Details
- Date: 27 April 1884 04:00 AM (local time)
- Location: Bridge over Alcudia river, Alamillo, province of Ciudad Real
- Coordinates: 38°43′13″N 4°50′33″W﻿ / ﻿38.72028°N 4.84250°W
- Country: Spain
- Line: Madrid–Ciudad Real–Badajoz
- Operator: MZA [es]
- Incident type: Locomotive derailment
- Cause: Inconclusive

Statistics
- Deaths: 59
- Injured: 56

= Alcudia bridge disaster =

1884 railway incident in Spain

The Alcudia bridge disaster (Spanish: Catástrofe del Puente de Alcudia) was a train incident in the province of Ciudad Real, Spain, on 27 April 1884. With 59 reported deaths, it became by far the largest train disaster in the country up to that date.

== History ==
The bridge, inaugurated in 1864, is located at kilometre point 279 of the Madrid–Ciudad Real–Badajoz railway line, between the stations of Chillón and Almadenejos.
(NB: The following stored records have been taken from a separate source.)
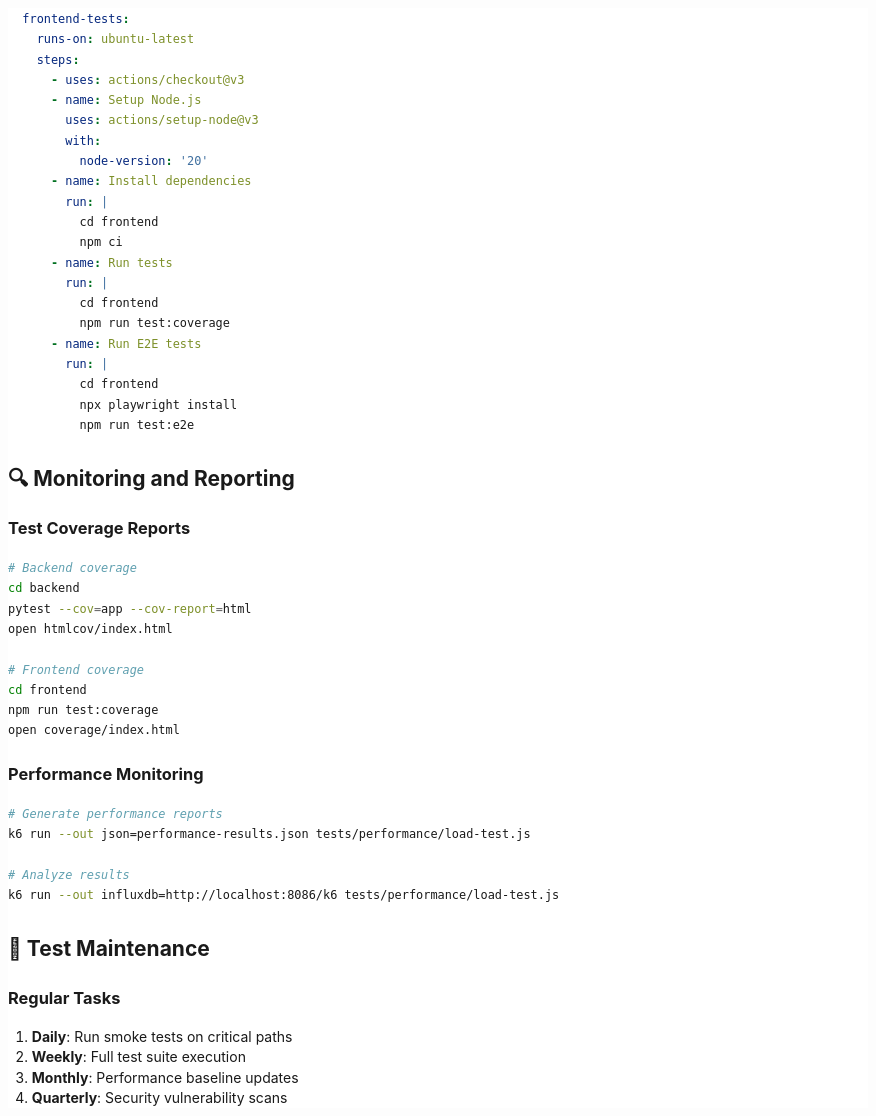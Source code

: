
```yaml
  frontend-tests:
    runs-on: ubuntu-latest
    steps:
      - uses: actions/checkout@v3
      - name: Setup Node.js
        uses: actions/setup-node@v3
        with:
          node-version: '20'
      - name: Install dependencies
        run: |
          cd frontend
          npm ci
      - name: Run tests
        run: |
          cd frontend
          npm run test:coverage
      - name: Run E2E tests
        run: |
          cd frontend
          npx playwright install
          npm run test:e2e
```

## 🔍 Monitoring and Reporting

### Test Coverage Reports
```bash
# Backend coverage
cd backend
pytest --cov=app --cov-report=html
open htmlcov/index.html

# Frontend coverage
cd frontend
npm run test:coverage
open coverage/index.html
```

### Performance Monitoring
```bash
# Generate performance reports
k6 run --out json=performance-results.json tests/performance/load-test.js

# Analyze results
k6 run --out influxdb=http://localhost:8086/k6 tests/performance/load-test.js
```

## 📝 Test Maintenance

### Regular Tasks
1. **Daily**: Run smoke tests on critical paths
2. **Weekly**: Full test suite execution
3. **Monthly**: Performance baseline updates
4. **Quarterly**: Security vulnerability scans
The line was owned by the Compañía de los Ferrocarriles de Madrid a Zaragoza y Alicante (MZA).

The events took place in the early morning of 27 April 1884, at about 04:00 AM, when a locomotive (along several carriages and cages with sheep) derailed off the bridge. The flow of the river was very high compared to its usual modest flow due to rain fallen in previous days.

The disaster brought 59 deaths, 54 of them soldiers of the infantry regiment Castilla and 3 soldiers of the infantry regiment Granada, as well as two civilians. There was 56 injured, who were moved to the hospital of Almadén (those critically injured) and Almadenejos.

The incident report was jointly drafted by engineers employed by the Spanish State and MZA. The experts reported one of the three pillars of the bridge had been cut down, prompting the contemporary press to talk about an alleged premeditated sabotage.

The train drivers were indicted of homicide and injuries, and the trial started in 1885. The sentence cleared both the workers and MZA.